Get iNews App with new looks!
inews
Advertisement
Aa Text
Share:
Read Next : Sidang Uji Materi UU Pers, PWI Minta MK Perkuat Perlindungan bagi Wartawan
Advertisement . Scroll to see content

Sidang Uji Materi UU Pers, PWI Tegaskan Perlindungan Wartawan Tak Boleh Sekadar Formalitas

Senin, 10 November 2025 - 20:27:00 WIB
Sidang Uji Materi UU Pers, PWI Tegaskan Perlindungan Wartawan Tak Boleh Sekadar Formalitas
Perwakilan PWI Pusat hadir sebagai pihak terkait di sidang uji materi Pasal 8 UU Pers, Gedung MK, Jakarta, Senin (10/11/2025). (Foto: Istimewa)
Advertisement . Scroll to see content

JAKARTA, iNews.id - Mahkamah Konstitusi (MK) kembali menggelar uji materi Pasal 8 Undang-undang (UU) tahun 40 tahun 1999 tentang Pers yang diajukan Ikatan Wartawan Hukum (Iwakum). Persatuan Wartawan Indonesia (PWI) Pusat menekankan perlindungan wartawan tidak boleh sekadar formalitas.

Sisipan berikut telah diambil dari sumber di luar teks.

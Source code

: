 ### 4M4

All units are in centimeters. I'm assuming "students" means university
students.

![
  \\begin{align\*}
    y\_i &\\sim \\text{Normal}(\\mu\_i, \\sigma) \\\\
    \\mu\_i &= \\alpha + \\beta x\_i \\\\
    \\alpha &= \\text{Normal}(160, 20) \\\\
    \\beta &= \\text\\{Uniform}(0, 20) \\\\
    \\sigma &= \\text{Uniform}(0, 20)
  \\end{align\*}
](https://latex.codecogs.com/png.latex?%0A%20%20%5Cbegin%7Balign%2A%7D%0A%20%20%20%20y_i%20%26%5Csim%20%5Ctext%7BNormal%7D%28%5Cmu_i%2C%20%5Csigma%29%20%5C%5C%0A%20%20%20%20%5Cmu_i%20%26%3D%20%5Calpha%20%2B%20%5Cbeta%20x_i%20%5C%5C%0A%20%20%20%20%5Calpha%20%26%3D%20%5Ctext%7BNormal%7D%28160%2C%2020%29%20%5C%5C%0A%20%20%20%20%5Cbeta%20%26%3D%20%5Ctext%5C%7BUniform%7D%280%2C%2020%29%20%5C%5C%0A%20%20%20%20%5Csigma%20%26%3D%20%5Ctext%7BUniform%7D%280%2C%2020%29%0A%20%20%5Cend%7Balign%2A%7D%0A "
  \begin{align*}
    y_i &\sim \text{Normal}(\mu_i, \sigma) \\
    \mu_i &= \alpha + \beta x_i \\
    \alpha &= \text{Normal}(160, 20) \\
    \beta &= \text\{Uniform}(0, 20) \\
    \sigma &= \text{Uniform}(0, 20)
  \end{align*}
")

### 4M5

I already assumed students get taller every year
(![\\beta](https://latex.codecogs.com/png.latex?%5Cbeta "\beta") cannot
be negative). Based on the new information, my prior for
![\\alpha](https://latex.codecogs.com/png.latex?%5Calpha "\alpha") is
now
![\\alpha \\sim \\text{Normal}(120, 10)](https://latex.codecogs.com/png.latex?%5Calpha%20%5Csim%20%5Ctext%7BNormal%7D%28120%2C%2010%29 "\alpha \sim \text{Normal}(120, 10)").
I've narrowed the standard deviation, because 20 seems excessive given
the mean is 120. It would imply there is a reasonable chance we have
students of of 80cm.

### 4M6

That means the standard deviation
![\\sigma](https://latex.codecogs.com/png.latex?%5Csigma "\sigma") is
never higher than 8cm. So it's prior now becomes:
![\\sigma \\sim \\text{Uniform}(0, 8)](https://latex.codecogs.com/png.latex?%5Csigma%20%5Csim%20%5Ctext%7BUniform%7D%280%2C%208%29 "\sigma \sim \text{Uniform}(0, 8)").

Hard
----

Ketua Bidang Pembelaan dan Pembinaan Hukum PWI Pusat, Anrico Pasaribu menegaskan perlindungan wartawan tidak boleh berhenti di tataran normatif. PWI menilai Pasal 8 UU Pers konstitusional, namun pelaksanaannya masih lemah di tingkat penegakan hukum.

"Perlindungan bagi wartawan harus dijalankan sebagai kewajiban aktif negara. Bukan hanya tanggung jawab moral atau administratif,” ujar Anrico usai sidang, Senin (10/11/2025).

PWI juga menegaskan pentingnya koordinasi antara Dewan Pers, aparat penegak hukum, dan organisasi profesi wartawan dalam membangun mekanisme perlindungan yang cepat dan efektif ketika wartawan menghadapi ancaman atau kriminalisasi.

Sementara itu, ahli hukum pidana Albert Aries menilai Pasal 8 UU Pers sebaiknya dipertegas untuk menjamin kepastian hukum bagi wartawan. Menurutnya, jurnalis yang bekerja dengan itikad baik dan berpedoman pada kode etik jurnalistik seharusnya memiliki perlindungan hukum khusus atau imunitas terbatas, serupa dengan profesi lain seperti advokat, notaris, atau anggota BPK.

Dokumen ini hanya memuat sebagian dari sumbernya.